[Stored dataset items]

▬▬▬▬▬▬▬▬▬▬

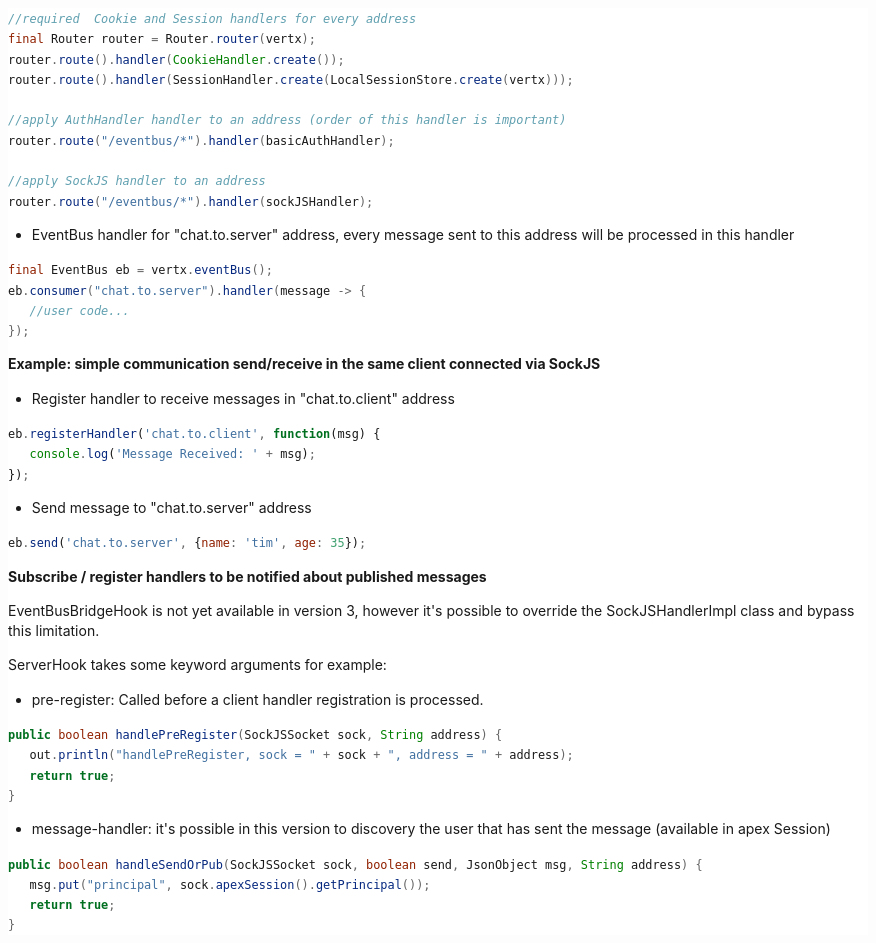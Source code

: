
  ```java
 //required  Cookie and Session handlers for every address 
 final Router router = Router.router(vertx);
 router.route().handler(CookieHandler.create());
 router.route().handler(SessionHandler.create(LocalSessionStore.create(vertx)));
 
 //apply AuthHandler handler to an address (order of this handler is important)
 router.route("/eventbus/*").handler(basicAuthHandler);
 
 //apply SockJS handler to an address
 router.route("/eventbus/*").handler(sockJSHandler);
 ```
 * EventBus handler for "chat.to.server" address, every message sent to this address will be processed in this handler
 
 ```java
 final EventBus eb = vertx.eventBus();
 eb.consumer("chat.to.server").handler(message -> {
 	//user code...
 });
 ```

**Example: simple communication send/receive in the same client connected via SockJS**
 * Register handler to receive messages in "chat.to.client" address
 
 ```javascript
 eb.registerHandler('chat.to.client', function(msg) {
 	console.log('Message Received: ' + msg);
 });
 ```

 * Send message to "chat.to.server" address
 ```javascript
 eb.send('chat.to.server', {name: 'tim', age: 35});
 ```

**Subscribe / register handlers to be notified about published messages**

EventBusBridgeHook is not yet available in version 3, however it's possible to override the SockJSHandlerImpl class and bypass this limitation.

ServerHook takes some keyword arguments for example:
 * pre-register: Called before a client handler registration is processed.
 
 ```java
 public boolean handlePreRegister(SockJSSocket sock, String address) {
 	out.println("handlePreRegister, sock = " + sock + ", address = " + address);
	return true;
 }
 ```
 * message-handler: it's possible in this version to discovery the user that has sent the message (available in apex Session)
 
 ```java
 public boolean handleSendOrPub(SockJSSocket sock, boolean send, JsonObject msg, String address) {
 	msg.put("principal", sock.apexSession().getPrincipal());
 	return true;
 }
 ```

▬▬▬▬▬▬▬▬▬▬

> _About this exercise_: Each line of the data that holds "handlePreRegister" should be reported.

> _Expected answer_:
 public boolean handlePreRegister(SockJSSocket sock, String address) {
 	out.println("handlePreRegister, sock = " + sock + ", address = " + address);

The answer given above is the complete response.